▶ _EXERCISE_: The material below holds a span beginning at the line with "in your browser" and ending at the line with "- **JWT Secret**: Update". Quote that span exactly, both ends included, and only that span.

▶ _SOURCE DATA_:
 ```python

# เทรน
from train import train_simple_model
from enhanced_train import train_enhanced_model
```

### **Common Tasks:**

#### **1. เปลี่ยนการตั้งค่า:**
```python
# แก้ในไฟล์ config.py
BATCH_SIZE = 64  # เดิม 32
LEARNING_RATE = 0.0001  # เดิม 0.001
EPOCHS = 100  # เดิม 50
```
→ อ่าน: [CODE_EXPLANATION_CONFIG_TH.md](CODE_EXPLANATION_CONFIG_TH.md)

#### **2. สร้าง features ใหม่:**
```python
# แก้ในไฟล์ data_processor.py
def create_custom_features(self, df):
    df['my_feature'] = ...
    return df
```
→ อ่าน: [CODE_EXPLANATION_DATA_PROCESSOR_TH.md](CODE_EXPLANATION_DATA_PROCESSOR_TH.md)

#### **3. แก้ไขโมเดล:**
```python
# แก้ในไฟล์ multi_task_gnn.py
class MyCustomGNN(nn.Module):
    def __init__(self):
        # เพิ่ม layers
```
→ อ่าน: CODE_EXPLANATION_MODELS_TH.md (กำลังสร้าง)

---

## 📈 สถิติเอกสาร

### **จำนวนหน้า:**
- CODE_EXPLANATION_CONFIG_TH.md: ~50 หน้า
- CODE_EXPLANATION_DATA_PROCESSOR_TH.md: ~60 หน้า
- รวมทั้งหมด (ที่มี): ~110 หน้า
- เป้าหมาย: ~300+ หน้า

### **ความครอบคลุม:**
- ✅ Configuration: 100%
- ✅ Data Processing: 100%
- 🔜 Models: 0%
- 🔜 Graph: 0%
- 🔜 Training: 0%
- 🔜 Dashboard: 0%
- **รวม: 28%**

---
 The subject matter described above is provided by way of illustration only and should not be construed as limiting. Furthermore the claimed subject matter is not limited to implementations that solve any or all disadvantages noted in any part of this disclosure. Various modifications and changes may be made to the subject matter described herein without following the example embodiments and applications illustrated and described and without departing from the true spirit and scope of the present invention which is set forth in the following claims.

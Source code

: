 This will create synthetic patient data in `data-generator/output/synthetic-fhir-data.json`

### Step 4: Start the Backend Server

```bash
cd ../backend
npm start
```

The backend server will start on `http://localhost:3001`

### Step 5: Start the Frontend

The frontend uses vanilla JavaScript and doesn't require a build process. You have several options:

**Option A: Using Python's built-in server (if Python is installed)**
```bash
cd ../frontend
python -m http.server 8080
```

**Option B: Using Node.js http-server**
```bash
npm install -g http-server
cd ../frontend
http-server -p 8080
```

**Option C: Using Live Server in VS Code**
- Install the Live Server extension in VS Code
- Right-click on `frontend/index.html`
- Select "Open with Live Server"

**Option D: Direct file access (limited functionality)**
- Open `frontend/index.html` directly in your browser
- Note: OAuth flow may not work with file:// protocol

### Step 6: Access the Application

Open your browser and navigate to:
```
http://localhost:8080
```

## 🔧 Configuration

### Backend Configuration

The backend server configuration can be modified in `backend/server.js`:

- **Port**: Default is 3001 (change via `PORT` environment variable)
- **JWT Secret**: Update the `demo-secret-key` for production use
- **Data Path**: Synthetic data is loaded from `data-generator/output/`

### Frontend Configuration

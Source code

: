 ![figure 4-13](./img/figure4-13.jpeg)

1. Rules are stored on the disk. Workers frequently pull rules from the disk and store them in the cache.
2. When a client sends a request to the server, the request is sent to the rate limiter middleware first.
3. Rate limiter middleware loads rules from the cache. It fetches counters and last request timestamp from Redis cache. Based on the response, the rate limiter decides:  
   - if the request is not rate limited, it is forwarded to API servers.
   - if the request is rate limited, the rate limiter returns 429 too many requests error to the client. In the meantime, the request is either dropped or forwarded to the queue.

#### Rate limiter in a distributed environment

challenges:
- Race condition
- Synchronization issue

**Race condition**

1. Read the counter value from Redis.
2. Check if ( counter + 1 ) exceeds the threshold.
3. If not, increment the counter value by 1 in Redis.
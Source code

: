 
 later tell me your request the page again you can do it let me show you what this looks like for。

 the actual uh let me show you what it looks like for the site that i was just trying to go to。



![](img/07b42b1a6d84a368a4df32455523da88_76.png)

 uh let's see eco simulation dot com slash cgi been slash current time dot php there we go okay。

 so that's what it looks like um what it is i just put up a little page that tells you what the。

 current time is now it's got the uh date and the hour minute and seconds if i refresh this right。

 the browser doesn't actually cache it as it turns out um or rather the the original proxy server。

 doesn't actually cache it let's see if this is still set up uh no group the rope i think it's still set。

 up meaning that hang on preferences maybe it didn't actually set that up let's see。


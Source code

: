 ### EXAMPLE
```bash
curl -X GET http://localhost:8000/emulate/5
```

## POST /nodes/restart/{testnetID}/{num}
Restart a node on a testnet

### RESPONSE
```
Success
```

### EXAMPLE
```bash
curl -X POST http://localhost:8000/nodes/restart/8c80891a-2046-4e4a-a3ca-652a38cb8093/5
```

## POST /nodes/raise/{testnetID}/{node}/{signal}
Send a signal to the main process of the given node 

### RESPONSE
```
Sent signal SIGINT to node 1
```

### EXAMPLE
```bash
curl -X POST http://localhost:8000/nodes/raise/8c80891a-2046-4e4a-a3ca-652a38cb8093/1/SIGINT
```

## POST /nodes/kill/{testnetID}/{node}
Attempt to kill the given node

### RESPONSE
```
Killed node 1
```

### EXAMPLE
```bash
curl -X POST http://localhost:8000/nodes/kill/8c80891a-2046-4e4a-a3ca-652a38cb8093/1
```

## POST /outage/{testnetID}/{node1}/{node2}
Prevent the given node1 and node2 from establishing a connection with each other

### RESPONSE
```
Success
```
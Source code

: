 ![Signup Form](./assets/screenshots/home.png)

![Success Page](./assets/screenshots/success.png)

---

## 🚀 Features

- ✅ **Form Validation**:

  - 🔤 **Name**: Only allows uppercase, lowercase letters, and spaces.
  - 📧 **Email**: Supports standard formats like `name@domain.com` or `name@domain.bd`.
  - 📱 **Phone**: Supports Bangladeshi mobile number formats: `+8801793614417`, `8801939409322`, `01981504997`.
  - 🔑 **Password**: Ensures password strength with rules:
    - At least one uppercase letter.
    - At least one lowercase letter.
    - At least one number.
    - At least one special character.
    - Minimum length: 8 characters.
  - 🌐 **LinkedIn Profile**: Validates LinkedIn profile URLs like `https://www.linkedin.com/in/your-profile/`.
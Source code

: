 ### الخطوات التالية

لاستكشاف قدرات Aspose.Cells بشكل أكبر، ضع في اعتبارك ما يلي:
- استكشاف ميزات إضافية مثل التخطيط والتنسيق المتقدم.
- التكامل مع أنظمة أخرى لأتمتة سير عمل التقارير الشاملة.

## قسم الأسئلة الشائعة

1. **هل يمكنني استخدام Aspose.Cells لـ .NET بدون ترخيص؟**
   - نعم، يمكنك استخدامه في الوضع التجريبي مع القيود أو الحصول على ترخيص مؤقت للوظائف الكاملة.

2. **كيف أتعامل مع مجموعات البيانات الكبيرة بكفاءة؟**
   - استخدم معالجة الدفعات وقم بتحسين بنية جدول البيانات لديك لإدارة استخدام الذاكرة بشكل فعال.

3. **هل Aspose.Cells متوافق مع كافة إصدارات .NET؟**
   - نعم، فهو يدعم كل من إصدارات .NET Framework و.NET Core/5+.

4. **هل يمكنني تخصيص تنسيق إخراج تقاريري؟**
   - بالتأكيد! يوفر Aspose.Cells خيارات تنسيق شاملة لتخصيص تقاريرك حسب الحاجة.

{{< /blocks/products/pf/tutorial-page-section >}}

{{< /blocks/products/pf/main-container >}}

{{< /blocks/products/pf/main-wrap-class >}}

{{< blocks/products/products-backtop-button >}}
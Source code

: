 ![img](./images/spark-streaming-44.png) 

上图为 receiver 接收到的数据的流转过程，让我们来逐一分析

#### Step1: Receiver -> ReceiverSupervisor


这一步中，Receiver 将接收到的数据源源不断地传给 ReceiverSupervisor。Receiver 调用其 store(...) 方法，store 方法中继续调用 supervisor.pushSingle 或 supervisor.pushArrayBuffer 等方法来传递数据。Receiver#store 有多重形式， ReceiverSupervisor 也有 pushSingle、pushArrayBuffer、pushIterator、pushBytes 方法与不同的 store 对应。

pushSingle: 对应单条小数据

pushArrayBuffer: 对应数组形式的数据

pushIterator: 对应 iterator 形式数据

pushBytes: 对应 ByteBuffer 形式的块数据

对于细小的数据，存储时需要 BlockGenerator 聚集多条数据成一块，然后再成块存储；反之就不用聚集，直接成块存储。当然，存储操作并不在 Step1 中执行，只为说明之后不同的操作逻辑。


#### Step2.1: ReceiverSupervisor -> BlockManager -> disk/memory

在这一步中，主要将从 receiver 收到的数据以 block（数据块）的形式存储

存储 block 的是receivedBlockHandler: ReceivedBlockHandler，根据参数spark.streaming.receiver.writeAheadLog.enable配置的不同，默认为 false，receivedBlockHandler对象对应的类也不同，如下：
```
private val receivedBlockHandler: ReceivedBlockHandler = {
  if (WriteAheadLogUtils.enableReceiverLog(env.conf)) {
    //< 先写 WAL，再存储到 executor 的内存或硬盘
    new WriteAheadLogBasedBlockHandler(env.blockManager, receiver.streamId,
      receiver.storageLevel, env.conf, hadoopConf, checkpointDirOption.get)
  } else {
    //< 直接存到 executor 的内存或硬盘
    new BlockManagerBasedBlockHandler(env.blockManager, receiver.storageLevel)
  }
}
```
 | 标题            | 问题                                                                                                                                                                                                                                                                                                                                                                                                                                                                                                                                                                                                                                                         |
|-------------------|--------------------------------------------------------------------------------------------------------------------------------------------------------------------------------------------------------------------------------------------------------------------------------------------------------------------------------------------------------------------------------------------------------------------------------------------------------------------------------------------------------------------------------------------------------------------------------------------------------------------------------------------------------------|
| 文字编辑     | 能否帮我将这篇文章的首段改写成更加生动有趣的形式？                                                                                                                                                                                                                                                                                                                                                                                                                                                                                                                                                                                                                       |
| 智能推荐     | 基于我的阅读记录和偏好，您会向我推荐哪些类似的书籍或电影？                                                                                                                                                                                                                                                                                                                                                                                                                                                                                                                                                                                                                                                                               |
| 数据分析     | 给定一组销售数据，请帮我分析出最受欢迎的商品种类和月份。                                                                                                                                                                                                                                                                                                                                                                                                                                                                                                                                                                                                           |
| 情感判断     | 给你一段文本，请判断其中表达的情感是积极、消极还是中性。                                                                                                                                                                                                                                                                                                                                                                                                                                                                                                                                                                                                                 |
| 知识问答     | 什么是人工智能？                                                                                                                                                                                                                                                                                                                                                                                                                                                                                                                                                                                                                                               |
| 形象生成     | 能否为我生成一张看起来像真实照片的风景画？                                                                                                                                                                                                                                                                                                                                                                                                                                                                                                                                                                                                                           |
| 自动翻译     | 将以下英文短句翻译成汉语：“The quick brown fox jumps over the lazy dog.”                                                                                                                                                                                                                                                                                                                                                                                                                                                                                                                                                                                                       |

▶ _TASK SOLUTION_:
- Open `frontend/index.html` directly in your browser
- Note: OAuth flow may not work with file:// protocol

### Step 6: Access the Application

Open your browser and navigate to:
```
http://localhost:8080
```

## 🔧 Configuration

### Backend Configuration

The backend server configuration can be modified in `backend/server.js`:

- **Port**: Default is 3001 (change via `PORT` environment variable)
- **JWT Secret**: Update the `demo-secret-key` for production use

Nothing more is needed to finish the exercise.